_Extracted data entries_:
—————

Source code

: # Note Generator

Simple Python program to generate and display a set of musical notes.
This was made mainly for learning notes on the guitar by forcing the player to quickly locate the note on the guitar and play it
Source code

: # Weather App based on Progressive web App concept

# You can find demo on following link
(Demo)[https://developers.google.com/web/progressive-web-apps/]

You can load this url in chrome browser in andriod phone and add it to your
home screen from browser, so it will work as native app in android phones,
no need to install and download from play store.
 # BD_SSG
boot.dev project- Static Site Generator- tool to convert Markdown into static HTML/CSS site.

—————

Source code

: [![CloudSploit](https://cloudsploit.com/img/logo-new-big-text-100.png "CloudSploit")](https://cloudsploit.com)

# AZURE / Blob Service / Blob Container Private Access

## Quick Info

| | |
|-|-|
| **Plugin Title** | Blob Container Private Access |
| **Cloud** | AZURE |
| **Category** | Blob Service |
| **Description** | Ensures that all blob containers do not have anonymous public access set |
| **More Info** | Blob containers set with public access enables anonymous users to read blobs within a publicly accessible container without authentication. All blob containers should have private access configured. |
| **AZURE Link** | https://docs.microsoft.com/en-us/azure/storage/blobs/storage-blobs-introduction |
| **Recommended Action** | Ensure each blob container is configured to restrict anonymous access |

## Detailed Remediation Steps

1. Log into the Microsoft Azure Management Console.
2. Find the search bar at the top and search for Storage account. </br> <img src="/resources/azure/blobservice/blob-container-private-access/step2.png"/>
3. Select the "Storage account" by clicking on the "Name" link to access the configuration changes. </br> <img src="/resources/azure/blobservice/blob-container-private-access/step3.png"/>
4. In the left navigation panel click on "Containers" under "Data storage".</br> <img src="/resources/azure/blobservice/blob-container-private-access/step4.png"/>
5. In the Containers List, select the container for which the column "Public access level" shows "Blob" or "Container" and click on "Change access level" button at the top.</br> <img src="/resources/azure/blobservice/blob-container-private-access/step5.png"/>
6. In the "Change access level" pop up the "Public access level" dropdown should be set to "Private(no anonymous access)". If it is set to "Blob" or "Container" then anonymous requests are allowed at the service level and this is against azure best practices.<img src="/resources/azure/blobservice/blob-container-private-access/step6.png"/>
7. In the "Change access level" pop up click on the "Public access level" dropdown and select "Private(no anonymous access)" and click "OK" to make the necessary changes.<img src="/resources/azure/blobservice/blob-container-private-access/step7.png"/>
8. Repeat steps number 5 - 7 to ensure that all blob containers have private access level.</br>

—————

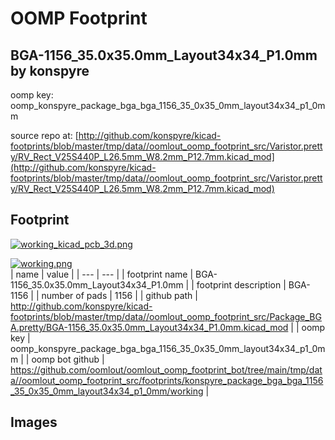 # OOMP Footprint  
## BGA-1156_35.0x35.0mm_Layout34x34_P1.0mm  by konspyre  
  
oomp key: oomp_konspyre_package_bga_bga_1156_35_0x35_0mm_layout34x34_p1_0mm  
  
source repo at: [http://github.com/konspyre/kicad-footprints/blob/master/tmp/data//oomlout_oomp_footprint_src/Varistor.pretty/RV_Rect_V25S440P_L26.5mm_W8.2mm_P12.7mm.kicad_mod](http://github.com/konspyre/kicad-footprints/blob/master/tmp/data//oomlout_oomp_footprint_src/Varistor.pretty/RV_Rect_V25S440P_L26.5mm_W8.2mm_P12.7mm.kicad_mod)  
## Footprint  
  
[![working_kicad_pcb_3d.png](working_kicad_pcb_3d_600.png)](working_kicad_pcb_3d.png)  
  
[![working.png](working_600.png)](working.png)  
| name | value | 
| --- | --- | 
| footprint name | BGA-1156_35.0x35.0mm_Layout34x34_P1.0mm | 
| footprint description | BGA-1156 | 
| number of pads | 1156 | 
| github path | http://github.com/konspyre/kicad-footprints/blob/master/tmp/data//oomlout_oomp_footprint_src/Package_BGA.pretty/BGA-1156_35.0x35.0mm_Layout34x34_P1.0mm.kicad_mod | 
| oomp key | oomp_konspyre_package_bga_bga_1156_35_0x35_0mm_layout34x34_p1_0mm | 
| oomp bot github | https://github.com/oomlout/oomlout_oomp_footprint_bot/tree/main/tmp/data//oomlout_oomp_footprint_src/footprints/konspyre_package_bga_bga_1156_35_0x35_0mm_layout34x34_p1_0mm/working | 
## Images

—————

Using the data above, repeat exactly the lines that begin at the line with "4. In the left" and end at the line with "8. Repeat steps", both ends included.

_Completed task_:
4. In the left navigation panel click on "Containers" under "Data storage".</br> <img src="/resources/azure/blobservice/blob-container-private-access/step4.png"/>
5. In the Containers List, select the container for which the column "Public access level" shows "Blob" or "Container" and click on "Change access level" button at the top.</br> <img src="/resources/azure/blobservice/blob-container-private-access/step5.png"/>
6. In the "Change access level" pop up the "Public access level" dropdown should be set to "Private(no anonymous access)". If it is set to "Blob" or "Container" then anonymous requests are allowed at the service level and this is against azure best practices.<img src="/resources/azure/blobservice/blob-container-private-access/step6.png"/>
7. In the "Change access level" pop up click on the "Public access level" dropdown and select "Private(no anonymous access)" and click "OK" to make the necessary changes.<img src="/resources/azure/blobservice/blob-container-private-access/step7.png"/>
8. Repeat steps number 5 - 7 to ensure that all blob containers have private access level.</br>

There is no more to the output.